Discovery of novel genetic loci for kidney traits using whole genome sequencing: the Trans-Omics for Precision Medicine (TOPMed) Project

Authors
Bridget Lin, Laura Raffield, Jennifer Brody, James A Perry, Danyu Lin, Nora Franceschini for the TOPMed Kidney Working group
Name and Date of Professional Meeting
ASHG, Oct 16-20, 2018 & IGES, Oct 14-15, 2018
Associated paper proposal(s)
Working Group(s)
Abstract Text
Chronic kidney disease (CKD) is a common but frequently unrecognized medical condition that is associated with high morbidity and mortality. Presence of CKD is defined by low estimated glomerular filtration rate (eGFR), a heritable measure of kidney function.

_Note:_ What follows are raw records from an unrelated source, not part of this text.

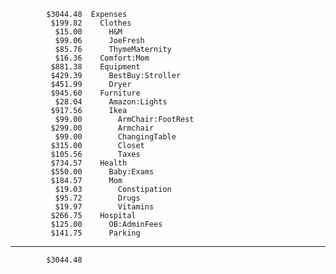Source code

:             $3044.48  Expenses
             $199.82    Clothes
              $15.00      H&M
              $99.06      JoeFresh
              $85.76      ThymeMaternity
              $16.36    Comfort:Mom
             $881.38    Equipment
             $429.39      BestBuy:Stroller
             $451.99      Dryer
             $945.60    Furniture
              $28.04      Amazon:Lights
             $917.56      Ikea
              $99.00        ArmChair:FootRest
             $299.00        Armchair
              $99.00        ChangingTable
             $315.00        Closet
             $105.56        Taxes
             $734.57    Health
             $550.00      Baby:Exams
             $184.57      Mom
              $19.03        Constipation
              $95.72        Drugs
              $19.97        Vitamins
             $266.75    Hospital
             $125.00      OB:AdminFees
             $141.75      Parking
--------------------
            $3044.48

To identify genetic loci for eGFR, we conducted whole genome sequencing analysis of 23,732 participants of 10 multi-ethnic (European, African, East Asian, and Hispanic) cohort studies within the NHLBI TOPMed Project. An extensive, centralized quality control was performed in the sequencing data. Calibrated serum creatinine was used to estimate eGFR, which was inverse normalized within study and ethnic groups and rescaled to recover original trait variances. We applied linear mixed models adjusted for age, sex, study, and ethnicity; the variance components were modeled by the genetic relationship matrix estimated from the whole genome sequencing data. In single-variant tests with minor allele counts > 10, there was no evidence of inflation (lambda=1.009). Four loci were significantly associated with eGFR at the genome-wide significance threshold of P=5.0 x 10-9, including three novel loci (NBPF7, rs184708696, MAF 0.04%, P=2.95 x 10-9; BOLL, rs375059924, MAF 0.07%, P=4.57 x 10-10; and FAM46A, rs143018620, MAF 0.09%, P=2.13 x 10-9). At the FAM46A locus, the signal extended for 94.2 kb upstream of the gene and was comprised of several highly correlated low frequency variants present in individuals of East Asian ancestry (n=2,208). Compared to individuals with the rs143018620 reference allele, each additional copy of the minor allele increased eGFR by 8.9 ml/min/1.73m2 (standard error = 1.5 ml/min/1.73m2). Several signals that almost reached genome-wide significance were located in known eGFR loci, including GATM, GCKR, BCAS3, and PDILT/UMOD. Gene-based burden tests of loss of function variants with MAF<1% did not reach genome-wide significance. In conclusion, analyses of deep sequenced TOPMed whole genome sequencing in multi-ethnic studies have identified three novel genome-wide significant loci for eGFR, including a rare, long-range haplotype specific to East Asians that confers a protective effect for kidney function.